- [WHAT IS NEEDED] Retype the material exactly, ending with the line containing "The Naturalistic Imperative is".

- [SUPPLIED RECORDS]

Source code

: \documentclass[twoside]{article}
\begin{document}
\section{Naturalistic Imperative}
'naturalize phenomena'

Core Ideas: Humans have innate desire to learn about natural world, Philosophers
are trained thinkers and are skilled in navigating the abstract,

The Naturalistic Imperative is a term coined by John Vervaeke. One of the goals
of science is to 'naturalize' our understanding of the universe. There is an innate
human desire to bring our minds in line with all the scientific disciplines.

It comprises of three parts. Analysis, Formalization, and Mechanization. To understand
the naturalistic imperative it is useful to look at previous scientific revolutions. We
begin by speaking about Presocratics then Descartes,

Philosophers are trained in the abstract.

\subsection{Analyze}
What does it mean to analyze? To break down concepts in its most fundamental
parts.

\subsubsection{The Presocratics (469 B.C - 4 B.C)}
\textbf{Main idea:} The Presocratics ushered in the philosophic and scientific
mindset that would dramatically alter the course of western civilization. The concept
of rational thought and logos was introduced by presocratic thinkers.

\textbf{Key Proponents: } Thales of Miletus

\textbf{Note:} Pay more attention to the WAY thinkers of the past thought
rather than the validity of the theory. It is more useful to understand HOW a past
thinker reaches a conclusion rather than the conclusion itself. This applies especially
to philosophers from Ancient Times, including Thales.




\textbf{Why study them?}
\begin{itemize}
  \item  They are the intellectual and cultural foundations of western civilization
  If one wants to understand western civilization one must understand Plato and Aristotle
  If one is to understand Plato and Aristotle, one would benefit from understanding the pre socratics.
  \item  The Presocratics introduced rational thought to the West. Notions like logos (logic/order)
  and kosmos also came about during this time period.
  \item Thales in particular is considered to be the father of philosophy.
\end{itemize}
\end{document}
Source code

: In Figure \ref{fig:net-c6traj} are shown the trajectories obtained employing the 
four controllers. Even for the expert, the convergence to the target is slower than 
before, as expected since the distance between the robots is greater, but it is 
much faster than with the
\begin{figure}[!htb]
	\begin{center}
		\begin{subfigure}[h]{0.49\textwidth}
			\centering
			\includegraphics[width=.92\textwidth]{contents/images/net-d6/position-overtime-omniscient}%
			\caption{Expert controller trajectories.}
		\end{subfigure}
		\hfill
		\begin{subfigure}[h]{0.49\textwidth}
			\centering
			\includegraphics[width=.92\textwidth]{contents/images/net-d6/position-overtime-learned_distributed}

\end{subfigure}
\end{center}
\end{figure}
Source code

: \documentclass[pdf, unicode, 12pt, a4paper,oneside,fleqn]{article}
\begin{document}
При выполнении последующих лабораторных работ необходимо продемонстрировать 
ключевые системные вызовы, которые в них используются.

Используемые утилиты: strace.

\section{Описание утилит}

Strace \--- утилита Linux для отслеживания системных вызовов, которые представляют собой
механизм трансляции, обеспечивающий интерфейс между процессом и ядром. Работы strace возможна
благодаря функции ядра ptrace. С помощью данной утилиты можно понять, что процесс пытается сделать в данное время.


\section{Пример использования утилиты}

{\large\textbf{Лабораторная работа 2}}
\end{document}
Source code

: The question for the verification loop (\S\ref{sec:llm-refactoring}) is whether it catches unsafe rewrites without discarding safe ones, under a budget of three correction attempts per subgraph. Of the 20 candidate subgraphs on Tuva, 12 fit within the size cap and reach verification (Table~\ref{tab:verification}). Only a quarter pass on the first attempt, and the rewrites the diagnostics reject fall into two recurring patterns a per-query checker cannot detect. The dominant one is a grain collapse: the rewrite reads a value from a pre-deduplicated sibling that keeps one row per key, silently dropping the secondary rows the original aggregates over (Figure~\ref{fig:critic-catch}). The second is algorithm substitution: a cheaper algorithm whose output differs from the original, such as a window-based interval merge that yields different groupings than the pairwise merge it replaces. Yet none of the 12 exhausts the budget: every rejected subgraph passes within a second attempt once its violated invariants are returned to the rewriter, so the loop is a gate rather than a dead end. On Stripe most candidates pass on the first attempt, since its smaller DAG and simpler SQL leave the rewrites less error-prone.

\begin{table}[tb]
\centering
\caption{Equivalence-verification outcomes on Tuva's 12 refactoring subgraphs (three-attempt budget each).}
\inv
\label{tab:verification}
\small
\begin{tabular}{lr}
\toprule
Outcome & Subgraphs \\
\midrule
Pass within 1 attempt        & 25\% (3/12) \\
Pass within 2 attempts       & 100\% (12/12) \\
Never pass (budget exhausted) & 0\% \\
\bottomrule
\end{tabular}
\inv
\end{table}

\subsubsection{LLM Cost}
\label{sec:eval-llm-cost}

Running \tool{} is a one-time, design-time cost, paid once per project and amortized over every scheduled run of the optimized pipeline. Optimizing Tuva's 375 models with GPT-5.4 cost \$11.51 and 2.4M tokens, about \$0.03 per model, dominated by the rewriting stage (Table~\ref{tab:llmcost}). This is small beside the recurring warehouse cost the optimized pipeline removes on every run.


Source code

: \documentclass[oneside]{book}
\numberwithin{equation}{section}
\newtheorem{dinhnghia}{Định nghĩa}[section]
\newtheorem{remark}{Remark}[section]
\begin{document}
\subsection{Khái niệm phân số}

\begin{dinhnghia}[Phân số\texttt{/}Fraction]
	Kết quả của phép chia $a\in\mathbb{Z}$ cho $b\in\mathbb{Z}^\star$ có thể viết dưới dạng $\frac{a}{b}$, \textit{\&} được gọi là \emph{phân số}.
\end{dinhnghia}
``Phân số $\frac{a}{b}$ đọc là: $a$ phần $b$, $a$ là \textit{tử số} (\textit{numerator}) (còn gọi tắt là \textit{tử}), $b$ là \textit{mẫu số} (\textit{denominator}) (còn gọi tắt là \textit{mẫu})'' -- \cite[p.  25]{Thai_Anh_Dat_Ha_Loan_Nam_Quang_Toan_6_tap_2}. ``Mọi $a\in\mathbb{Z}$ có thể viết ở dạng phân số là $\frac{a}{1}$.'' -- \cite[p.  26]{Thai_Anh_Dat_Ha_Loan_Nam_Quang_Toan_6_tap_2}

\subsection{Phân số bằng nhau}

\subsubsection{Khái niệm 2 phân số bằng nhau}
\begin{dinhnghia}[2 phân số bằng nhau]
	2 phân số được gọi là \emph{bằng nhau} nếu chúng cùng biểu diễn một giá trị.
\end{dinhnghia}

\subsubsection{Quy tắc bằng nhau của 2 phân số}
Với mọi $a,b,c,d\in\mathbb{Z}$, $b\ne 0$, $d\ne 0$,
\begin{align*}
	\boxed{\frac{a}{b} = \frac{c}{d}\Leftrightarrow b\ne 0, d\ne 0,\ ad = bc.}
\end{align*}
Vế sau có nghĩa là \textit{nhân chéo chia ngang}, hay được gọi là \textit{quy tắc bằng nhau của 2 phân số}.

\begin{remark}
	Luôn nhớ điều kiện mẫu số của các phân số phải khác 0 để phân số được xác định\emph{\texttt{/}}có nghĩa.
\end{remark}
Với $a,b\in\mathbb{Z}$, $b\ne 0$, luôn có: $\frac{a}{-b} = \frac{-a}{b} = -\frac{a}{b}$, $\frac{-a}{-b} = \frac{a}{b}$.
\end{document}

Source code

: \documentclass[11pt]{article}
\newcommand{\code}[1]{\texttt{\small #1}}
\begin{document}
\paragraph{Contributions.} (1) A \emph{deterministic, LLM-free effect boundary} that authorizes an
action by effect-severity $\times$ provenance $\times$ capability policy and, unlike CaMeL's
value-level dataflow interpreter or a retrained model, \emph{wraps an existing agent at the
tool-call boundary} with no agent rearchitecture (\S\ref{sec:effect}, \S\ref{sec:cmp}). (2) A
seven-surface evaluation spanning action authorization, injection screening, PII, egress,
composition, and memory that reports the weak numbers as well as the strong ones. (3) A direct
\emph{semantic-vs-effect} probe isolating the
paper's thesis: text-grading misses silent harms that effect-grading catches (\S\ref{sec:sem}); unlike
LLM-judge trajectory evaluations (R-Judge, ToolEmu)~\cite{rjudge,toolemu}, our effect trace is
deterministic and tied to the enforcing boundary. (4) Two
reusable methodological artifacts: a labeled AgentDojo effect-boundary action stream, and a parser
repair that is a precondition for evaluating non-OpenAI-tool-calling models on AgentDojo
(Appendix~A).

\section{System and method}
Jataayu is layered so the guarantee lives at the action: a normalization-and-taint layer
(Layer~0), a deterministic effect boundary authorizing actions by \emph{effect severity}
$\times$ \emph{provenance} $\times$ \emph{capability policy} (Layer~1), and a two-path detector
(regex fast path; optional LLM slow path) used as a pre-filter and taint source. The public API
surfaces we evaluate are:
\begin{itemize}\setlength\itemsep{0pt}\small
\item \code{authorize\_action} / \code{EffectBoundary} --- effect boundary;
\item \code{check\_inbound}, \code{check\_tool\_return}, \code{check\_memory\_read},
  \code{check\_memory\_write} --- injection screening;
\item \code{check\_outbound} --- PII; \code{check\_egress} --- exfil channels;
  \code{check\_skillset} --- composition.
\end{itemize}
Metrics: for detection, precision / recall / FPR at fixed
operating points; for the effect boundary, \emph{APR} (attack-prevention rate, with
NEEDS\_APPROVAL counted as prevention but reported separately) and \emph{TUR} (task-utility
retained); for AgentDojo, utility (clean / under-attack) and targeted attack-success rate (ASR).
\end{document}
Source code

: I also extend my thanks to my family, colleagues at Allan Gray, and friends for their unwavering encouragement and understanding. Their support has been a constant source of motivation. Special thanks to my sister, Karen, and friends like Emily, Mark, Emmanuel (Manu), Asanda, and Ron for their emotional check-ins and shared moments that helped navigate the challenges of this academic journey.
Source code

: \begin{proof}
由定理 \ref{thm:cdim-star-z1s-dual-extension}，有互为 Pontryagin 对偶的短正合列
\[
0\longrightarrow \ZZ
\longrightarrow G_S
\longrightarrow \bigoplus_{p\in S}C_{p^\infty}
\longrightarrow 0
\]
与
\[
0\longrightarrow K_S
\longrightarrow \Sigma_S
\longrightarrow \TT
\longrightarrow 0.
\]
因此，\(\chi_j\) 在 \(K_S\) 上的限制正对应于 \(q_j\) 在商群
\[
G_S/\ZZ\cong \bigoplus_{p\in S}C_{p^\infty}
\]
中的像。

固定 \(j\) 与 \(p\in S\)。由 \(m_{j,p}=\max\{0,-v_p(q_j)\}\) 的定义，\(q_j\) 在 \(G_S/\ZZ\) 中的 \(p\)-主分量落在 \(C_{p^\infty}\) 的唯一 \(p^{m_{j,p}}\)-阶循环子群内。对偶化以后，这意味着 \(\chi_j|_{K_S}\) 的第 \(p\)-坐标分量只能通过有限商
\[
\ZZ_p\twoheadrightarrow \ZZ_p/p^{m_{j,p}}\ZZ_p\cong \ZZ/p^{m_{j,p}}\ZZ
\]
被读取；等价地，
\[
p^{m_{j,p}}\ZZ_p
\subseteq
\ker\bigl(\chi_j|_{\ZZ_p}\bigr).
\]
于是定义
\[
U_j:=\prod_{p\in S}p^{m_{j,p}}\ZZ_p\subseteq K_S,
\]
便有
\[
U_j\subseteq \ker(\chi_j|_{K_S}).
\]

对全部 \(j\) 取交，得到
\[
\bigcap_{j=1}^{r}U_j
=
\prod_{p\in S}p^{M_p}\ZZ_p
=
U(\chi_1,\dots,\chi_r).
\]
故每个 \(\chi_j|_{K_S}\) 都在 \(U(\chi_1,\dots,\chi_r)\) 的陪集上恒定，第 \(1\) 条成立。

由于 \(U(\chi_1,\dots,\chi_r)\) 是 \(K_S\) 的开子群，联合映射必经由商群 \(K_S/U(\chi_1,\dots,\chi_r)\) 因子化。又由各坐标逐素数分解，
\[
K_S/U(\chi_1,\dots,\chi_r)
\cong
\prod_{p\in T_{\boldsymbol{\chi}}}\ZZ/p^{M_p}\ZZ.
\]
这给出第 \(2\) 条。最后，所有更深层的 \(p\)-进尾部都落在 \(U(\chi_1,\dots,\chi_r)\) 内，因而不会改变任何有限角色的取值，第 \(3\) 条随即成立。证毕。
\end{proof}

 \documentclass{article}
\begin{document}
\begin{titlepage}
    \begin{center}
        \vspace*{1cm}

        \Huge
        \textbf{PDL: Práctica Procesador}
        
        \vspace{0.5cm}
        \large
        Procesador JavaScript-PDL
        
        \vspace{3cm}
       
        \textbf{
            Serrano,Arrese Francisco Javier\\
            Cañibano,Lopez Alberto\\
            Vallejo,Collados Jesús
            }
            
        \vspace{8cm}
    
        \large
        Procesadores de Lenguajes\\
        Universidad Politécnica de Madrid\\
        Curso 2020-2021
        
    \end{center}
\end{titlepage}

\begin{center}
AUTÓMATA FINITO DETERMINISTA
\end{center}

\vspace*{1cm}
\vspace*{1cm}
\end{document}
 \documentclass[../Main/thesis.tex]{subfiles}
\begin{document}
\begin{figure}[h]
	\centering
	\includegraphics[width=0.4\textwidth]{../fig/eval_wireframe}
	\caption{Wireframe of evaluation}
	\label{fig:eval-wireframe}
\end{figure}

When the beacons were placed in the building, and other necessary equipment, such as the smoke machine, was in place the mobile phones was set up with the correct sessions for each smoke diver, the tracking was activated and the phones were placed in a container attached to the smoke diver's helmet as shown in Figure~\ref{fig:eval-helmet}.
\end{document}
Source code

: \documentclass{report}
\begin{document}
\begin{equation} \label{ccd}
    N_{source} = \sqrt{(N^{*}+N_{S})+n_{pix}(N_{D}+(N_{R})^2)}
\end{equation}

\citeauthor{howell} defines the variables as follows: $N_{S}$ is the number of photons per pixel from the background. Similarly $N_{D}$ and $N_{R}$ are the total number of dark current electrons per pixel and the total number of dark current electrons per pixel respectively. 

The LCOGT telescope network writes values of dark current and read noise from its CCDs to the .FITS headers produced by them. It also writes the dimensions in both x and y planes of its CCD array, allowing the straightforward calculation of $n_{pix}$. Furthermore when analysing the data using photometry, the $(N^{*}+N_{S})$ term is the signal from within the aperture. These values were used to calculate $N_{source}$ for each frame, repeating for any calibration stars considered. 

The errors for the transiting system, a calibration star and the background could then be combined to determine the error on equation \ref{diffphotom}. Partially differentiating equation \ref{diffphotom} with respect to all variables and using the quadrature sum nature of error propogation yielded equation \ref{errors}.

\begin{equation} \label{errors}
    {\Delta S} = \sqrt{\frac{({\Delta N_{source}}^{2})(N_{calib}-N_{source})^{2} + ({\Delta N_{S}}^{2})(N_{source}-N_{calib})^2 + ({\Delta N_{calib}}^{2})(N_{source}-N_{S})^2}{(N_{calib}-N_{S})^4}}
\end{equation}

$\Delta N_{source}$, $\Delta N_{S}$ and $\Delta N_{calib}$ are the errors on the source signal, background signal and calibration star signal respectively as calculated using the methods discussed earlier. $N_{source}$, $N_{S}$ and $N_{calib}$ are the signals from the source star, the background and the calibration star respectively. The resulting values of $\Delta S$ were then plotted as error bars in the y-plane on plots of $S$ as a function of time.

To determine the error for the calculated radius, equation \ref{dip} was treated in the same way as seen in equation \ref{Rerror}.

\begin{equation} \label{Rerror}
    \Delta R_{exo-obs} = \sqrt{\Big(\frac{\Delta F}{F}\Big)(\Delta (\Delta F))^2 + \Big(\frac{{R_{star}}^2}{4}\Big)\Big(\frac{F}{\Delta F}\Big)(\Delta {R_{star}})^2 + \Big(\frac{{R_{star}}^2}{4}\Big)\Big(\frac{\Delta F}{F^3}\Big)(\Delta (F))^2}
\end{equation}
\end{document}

- [EXERCISE ANSWER]
Source code

: \documentclass[twoside]{article}
\begin{document}
\section{Naturalistic Imperative}
'naturalize phenomena'

Core Ideas: Humans have innate desire to learn about natural world, Philosophers
are trained thinkers and are skilled in navigating the abstract,

The Naturalistic Imperative is a term coined by John Vervaeke. One of the goals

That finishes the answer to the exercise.